Ingredient Guide for Better School Food Purchasing
The Ingredient Guide for Better School Food Purchasing highlights unwanted ingredients to eliminate, and those to watch out for as new food products are developed and others are modified.
“Better School Food Purchasing” means a food product should include only whole foods like whole grains, fruits, vegetables, meats or dairy that are minimally processed or in their purest form; simply food made from food. A food product should not include unnecessary ingredients.
This document is a science-based tool created in partnership with Center for Science in the Public Interest, FoodCorps, and school nutrition professionals. This version contains an updated ingredient list with the most recent research as of July 2021.
School districts should decide what works best for their school food programs according to the unique needs of their community.
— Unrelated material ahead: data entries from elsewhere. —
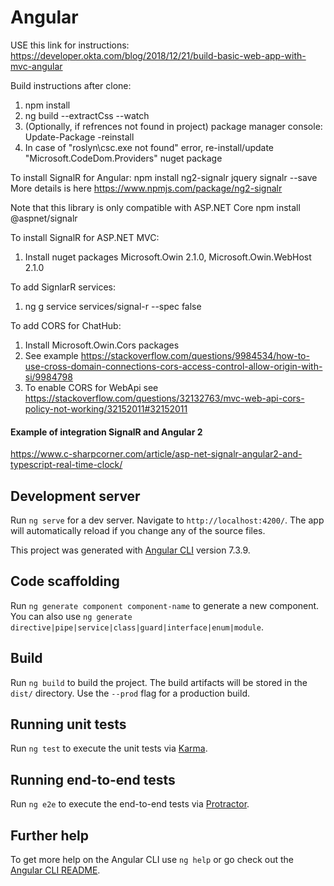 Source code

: # Angular

USE this link for instructions:
https://developer.okta.com/blog/2018/12/21/build-basic-web-app-with-mvc-angular

Build instructions after clone:
1. npm install
2. ng build --extractCss --watch
3. (Optionally, if refrences not found in project) package manager console:  Update-Package -reinstall
4. In case of "roslyn\csc.exe not found" error, re-install/update "Microsoft.CodeDom.Providers" nuget package

To install SignalR for Angular:
npm install ng2-signalr jquery signalr --save
More details is here https://www.npmjs.com/package/ng2-signalr

Note that this library is only compatible with ASP.NET Core
npm install @aspnet/signalr

To install SignalR for ASP.NET MVC:
1. Install nuget packages Microsoft.Owin 2.1.0, Microsoft.Owin.WebHost 2.1.0

To add SignlarR services:
1. ng g service services/signal-r --spec false

To add CORS for ChatHub:
1. Install Microsoft.Owin.Cors packages
2. See example https://stackoverflow.com/questions/9984534/how-to-use-cross-domain-connections-cors-access-control-allow-origin-with-si/9984798
3. To enable CORS for WebApi see https://stackoverflow.com/questions/32132763/mvc-web-api-cors-policy-not-working/32152011#32152011
 

#### Example of integration SignalR and Angular 2

https://www.c-sharpcorner.com/article/asp-net-signalr-angular2-and-typescript-real-time-clock/


## Development server

Run `ng serve` for a dev server. Navigate to `http://localhost:4200/`. The app will automatically reload if you change any of the source files.

This project was generated with [Angular CLI](https://github.com/angular/angular-cli) version 7.3.9.

## Code scaffolding

Run `ng generate component component-name` to generate a new component. You can also use `ng generate directive|pipe|service|class|guard|interface|enum|module`.

## Build

Run `ng build` to build the project. The build artifacts will be stored in the `dist/` directory. Use the `--prod` flag for a production build.

## Running unit tests

Run `ng test` to execute the unit tests via [Karma](https://karma-runner.github.io).

## Running end-to-end tests

Run `ng e2e` to execute the end-to-end tests via [Protractor](http://www.protractortest.org/).

## Further help

To get more help on the Angular CLI use `ng help` or go check out the [Angular CLI README](https://github.com/angular/angular-cli/blob/master/README.md).
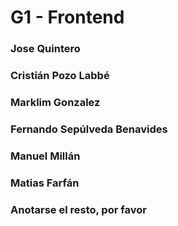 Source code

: # G1 - Frontend
### Jose Quintero
### Cristián Pozo Labbé
### Marklim Gonzalez
### Fernando Sepúlveda Benavides

### Manuel Millán
### Matias Farfán
### Anotarse el resto, por favor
This guide is a tool that can be used by school districts of any size or geographic location to:
- Share with industry partners, manufacturers, food entrepreneurs, brokers, and anyone wanting to enter the school nutrition space to guide their decision-making process in the development of new products and alteration of current products intended for schools; It can be used to help clarify expectations and understand market demand.
- Guide purchasing decisions and recipe development; It can be used directly in food bids or RFPs (Requests for Proposal).
- Communicate food philosophy to students and families via school nutrition websites or social media platforms.
- Steer overall menu direction and program vision.
- Overall, if school nutrition operators using this guide have questions about whether or how an ingredient is used, we encourage them to reach out to the manufacturer or vendor.